Subject: Re: Perl Translation

On Wed, 19 Jan 2005, I wrote:

> Z(5) has +-1, +-2
> A starter is
> Inf & 4, 0 & 3, 1 & 2

> The other rounds are:
> Inf & 0, 1 & 4, 2 & 3
> Inf & 1, 2 & 0, 3 & 4
> Inf & 2, 3 & 1, 4 & 0
> Inf & 3, 4 & 2, 0 & 1

> The problem is finding the starter. I don't think any of the
> solutions to the problem so far are such a cyclic series of
> rounds.

That was a mistake.
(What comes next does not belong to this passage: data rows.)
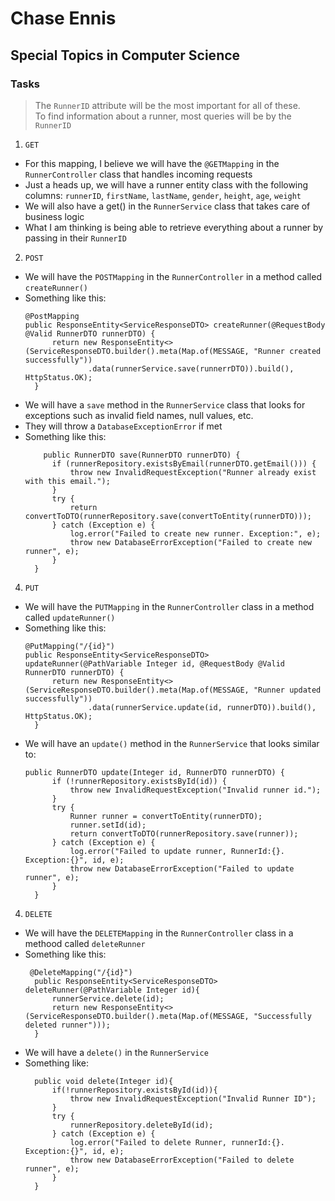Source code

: # Chase Ennis

## Special Topics in Computer Science

### Tasks

> The `RunnerID` attribute will be the most important for all of these.  
> To find information about a runner, most queries will be by the `RunnerID`


1. `GET`
* For this mapping, I believe we will have the `@GETMapping` in the `RunnerController` class that handles incoming requests
* Just a heads up, we will have a runner entity class with the following columns: `runnerID`, `firstName`, `lastName`, `gender`, `height`, `age`, `weight`
* We will also have a get() in the `RunnerService` class that takes care of business logic
* What I am thinking is being able to retrieve everything about a runner by passing in their `RunnerID`


2. `POST`
* We will have the `POSTMapping` in the `RunnerController` in a method called `createRunner()`
* Something like this:
  ```
  @PostMapping
  public ResponseEntity<ServiceResponseDTO> createRunner(@RequestBody @Valid RunnerDTO runnerDTO) {
        return new ResponseEntity<>(ServiceResponseDTO.builder().meta(Map.of(MESSAGE, "Runner created successfully"))
                .data(runnerService.save(runnerrDTO)).build(), HttpStatus.OK);
    }
  ```
* We will have a `save` method in the `RunnerService` class that looks for exceptions such as invalid field names, null values, etc.
* They will throw a `DatabaseExceptionError` if met
* Something like this:
  ```
      public RunnerDTO save(RunnerDTO runnerDTO) {
        if (runnerRepository.existsByEmail(runnerDTO.getEmail())) {
            throw new InvalidRequestException("Runner already exist with this email.");
        }
        try {
            return convertToDTO(runnerRepository.save(convertToEntity(runnerDTO)));
        } catch (Exception e) {
            log.error("Failed to create new runner. Exception:", e);
            throw new DatabaseErrorException("Failed to create new runner", e);
        }
    }
  ```


4. `PUT`
* We will have the `PUTMapping` in the `RunnerController` class in a method called `updateRunner()`
* Something like this:
  ```
  @PutMapping("/{id}")
  public ResponseEntity<ServiceResponseDTO> updateRunner(@PathVariable Integer id, @RequestBody @Valid RunnerDTO runnerDTO) {
        return new ResponseEntity<>(ServiceResponseDTO.builder().meta(Map.of(MESSAGE, "Runner updated successfully"))
                .data(runnerService.update(id, runnerDTO)).build(), HttpStatus.OK);
    }
  ```
* We will have an `update()` method in the `RunnerService` that looks similar to:
  ```
  public RunnerDTO update(Integer id, RunnerDTO runnerDTO) {
        if (!runnerRepository.existsById(id)) {
            throw new InvalidRequestException("Invalid runner id.");
        }
        try {
            Runner runner = convertToEntity(runnerDTO);
            runner.setId(id);
            return convertToDTO(runnerRepository.save(runner));
        } catch (Exception e) {
            log.error("Failed to update runner, RunnerId:{}. Exception:{}", id, e);
            throw new DatabaseErrorException("Failed to update runner", e);
        }
    }
  ```

4. `DELETE`
* We will have the `DELETEMapping` in the `RunnerController` class in a methood called `deleteRunner`
* Something like this:
  ```
   @DeleteMapping("/{id}")
    public ResponseEntity<ServiceResponseDTO> deleteRunner(@PathVariable Integer id){
        runnerService.delete(id);
        return new ResponseEntity<>(ServiceResponseDTO.builder().meta(Map.of(MESSAGE, "Successfully deleted runner")));
    }
  ```
* We will have a `delete()` in the `RunnerService`
* Something like:
  ```
    public void delete(Integer id){
        if(!runnerRepository.existsById(id)){
            throw new InvalidRequestException("Invalid Runner ID");
        }
        try {
            runnerRepository.deleteById(id);
        } catch (Exception e) {
            log.error("Failed to delete Runner, runnerId:{}. Exception:{}", id, e);
            throw new DatabaseErrorException("Failed to delete runner", e);
        }
    }
  ```

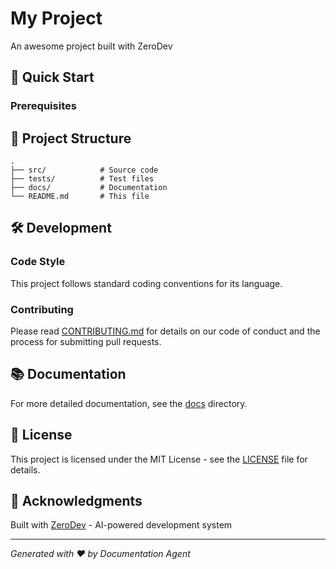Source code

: # My Project

An awesome project built with ZeroDev

## 🚀 Quick Start

### Prerequisites

## 📁 Project Structure

```
.
├── src/            # Source code
├── tests/          # Test files
├── docs/           # Documentation
└── README.md       # This file
```

## 🛠️ Development

### Code Style
This project follows standard coding conventions for its language.

### Contributing
Please read [CONTRIBUTING.md](CONTRIBUTING.md) for details on our code of conduct and the process for submitting pull requests.

## 📚 Documentation

For more detailed documentation, see the [docs](docs/) directory.

## 📄 License

This project is licensed under the MIT License - see the [LICENSE](LICENSE) file for details.

## 🙏 Acknowledgments

Built with [ZeroDev](https://github.com/zerodev) - AI-powered development system

---
*Generated with ❤️ by Documentation Agent*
I must have been thinking about whist
tournaments (whist is a four-handed game like bridge where over
the tournament, everyone partners every one else once and opposes
every one else twice.)

Zsan Ambrus's original perl solution, for example, as expanded
below, was cyclic.

$M = $N-1;
$K = ($M-1)/2;
for $r (0 .. $M-1) {
for $t (1 .. $K) {
print( ($r+$t)%$M, "-", ($r-$t)%$M, " ")
}
print $r, "-", $M, $/
}
print$/

We are doing arithmetic modulo $N-1, the point of infinity is
arbitrarily $N-1, the starter is
1 & -1, 2 & -2, ... 0 & $N-1
and subsequent rounds follow by addition of 1 to each of the
values except the point of infinity.

So I was also wrong about it being a problem finding the starter.

Jeffrey Vinocur's visualization of the problem as n-1 teams
moving about the perimeter of n/2 parallel playing fields, ie all
except the champions who play all their games before the stadium
results in the same solution as the above one, I believe.